Tuesday, March 9, 2010

Riot Starter: An Education in Insurrection


One of the most common questions of disillusioned or angered citizens is, “So what can I do?” There are a myriad of reasons for this feeling of inertia, but one of the simplest is that most people simply don’t know how to proceed, or even begin, to channel their frustration into proactive social change. In fact there is plentiful literature on this very topic if one is inclined to look for it, including the work of University of Massachusetts professor Gene Sharp, author of Nonviolent Action: A Research Guide. My experiences differ somewhat, but the greatest working example of Sharp’s methodology is the story of Otpor.

Otpor (“resist” in Serbian) was formed in October 1998 as a response to oppressive university and media laws in Serbia. Formed by a group of University of Belgrade students, the group based its philosophy on Sharp’s research and publications on nonviolent protest. At first, the group concentrated solely on academic issues; however, in the wake of the 1999 NATO air-strikes against FR Yugoslavia, Otpor expanded its scope and became a political movement against Yugoslavian president Slobodan Milosevic. Police repression of Otpor activists began immediately, and thousands of members and supporters were beaten or arrested. Regardless, the movement stayed on-track. In September 2000, Otpor launched a campaign called Gotov je (“he’s finished”), aimed at mobilizing young voters, which resulted in record voter turn-outs and Milosevic losing his reelection bid. No longer an elected leader, and with many of his atrocities brought to the global eye by Otpor and the media, NATO was able to swoop in and arrest Milosevic for crimes against humanity a few months later.
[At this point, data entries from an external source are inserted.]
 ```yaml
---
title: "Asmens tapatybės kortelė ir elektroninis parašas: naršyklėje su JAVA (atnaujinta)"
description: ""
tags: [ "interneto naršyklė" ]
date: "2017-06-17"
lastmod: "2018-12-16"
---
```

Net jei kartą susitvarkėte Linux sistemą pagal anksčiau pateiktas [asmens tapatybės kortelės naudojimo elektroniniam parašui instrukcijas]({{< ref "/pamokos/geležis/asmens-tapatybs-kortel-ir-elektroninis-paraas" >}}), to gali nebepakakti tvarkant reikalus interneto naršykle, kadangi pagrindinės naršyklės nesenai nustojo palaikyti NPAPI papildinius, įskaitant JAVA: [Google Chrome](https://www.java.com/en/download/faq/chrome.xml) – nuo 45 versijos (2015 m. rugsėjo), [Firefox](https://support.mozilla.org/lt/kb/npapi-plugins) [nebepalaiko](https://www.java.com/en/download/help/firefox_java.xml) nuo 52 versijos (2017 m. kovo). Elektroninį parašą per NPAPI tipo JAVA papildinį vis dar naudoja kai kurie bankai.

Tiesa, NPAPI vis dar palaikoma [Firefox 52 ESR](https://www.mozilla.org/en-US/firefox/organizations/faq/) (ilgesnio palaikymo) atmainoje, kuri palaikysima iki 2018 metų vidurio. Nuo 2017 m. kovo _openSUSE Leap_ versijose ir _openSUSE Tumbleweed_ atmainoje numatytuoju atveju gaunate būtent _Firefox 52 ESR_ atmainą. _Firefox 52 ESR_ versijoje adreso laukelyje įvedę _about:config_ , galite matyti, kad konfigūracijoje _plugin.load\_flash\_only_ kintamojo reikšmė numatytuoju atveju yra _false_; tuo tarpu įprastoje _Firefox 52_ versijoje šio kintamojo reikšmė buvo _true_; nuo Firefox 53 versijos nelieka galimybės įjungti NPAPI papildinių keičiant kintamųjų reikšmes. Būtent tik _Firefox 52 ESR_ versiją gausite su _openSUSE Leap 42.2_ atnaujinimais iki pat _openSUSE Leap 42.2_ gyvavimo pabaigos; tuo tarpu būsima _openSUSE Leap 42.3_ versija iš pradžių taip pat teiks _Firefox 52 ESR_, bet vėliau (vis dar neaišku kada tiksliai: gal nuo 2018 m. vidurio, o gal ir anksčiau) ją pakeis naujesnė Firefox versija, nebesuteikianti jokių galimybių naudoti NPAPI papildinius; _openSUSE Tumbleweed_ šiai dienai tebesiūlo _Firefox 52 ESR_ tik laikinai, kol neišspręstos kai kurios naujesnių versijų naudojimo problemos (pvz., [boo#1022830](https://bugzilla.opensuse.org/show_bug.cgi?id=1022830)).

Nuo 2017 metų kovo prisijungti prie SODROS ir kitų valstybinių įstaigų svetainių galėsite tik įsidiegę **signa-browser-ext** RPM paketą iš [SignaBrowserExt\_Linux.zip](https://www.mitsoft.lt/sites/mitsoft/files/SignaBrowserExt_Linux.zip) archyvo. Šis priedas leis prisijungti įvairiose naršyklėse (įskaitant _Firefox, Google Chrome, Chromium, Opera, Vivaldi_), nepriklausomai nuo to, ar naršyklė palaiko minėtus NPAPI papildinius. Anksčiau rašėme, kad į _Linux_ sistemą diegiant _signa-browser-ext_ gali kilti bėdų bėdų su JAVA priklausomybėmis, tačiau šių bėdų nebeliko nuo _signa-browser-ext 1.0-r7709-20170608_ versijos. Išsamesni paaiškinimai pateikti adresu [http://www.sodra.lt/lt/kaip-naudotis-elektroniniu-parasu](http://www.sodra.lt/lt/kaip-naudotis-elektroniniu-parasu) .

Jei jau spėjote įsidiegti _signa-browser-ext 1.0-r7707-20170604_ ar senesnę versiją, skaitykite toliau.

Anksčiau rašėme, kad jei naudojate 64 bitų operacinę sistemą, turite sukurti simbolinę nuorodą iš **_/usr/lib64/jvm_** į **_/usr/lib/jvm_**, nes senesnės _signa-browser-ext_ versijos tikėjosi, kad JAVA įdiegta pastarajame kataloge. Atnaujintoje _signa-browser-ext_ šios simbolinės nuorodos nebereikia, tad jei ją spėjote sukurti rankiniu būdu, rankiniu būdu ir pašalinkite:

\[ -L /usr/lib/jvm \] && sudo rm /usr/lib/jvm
Oddly, Otpor’s role in Milosevic’s downfall didn’t receive a great deal of media coverage in the US.

Personally, I have had limited luck experimenting with this sort of thing, and the results have been less proactive than vicious, but I have learned some invaluable lessons from them. The first occurred when I was 17: three friends and I launched a campaign to have our friend Jon elected Homecoming Queen as a farce on school-condoned popularity contests. He won by a landslide – or he would have, but the people tallying the votes threw every “Jon for Homecoming Queen” into the garbage. The four of us retaliated and sparked a dance-wide brawl. 

The following year, in New Orleans, twelve college buddies and I managed to instigate a full-fledged riot involving over 300 people when the police tried to stop us from dancing and playing music in the street. It was Mardi Gras, and the streets were filled with rowdy revelers, but our big group was the only one rife with visible tattoos, piercings, dreadlocks and instruments, so we were “disturbing the peace.” Sixty-five rioters were arrested and charged with assault; we retorted with a civil suit for excessive force, and the charges were dropped. 

And finally, in early August 1999, my girlfriend and I worked as volunteers at Woodstock 99 where 300,000 attendees were prohibited from bringing food or water into the festival area in the blazing heat. Venders offered tiny bottles of water for seven dollars apiece, shoddy hamburgers for nine. By the third day of the festival innumerable people were suffering malnutrition and/or dehydration, and so about 30 or 40 of us laid siege to the venders. Our goal was to hijack their commodities and redistribute them to the crowd. Instead, we ignited a quarter-million person riot in which everything in the festival area was destroyed, including both stages. National news agencies blamed Metallica.  

What did I learn from these experiences? People, especially in crowd form, are loaded with what physicists call “potential” (resting) energy, like a boulder perched on a cliff. Push the boulder and it becomes “kinetic” (impact) energy. In Sun Tzu’s The Art of War, in the section on raising an army, it is noted that it only takes a tiny spark to ignite a blaze. In each of my cases, as well as that of Otpor, the group that initiated the conflict was a tiny fraction of the whole – but, like Sun Tzu’s spark, it only takes a tiny push for potential to become impact. In fact, the only real difficulty seems to be keeping it nonviolent.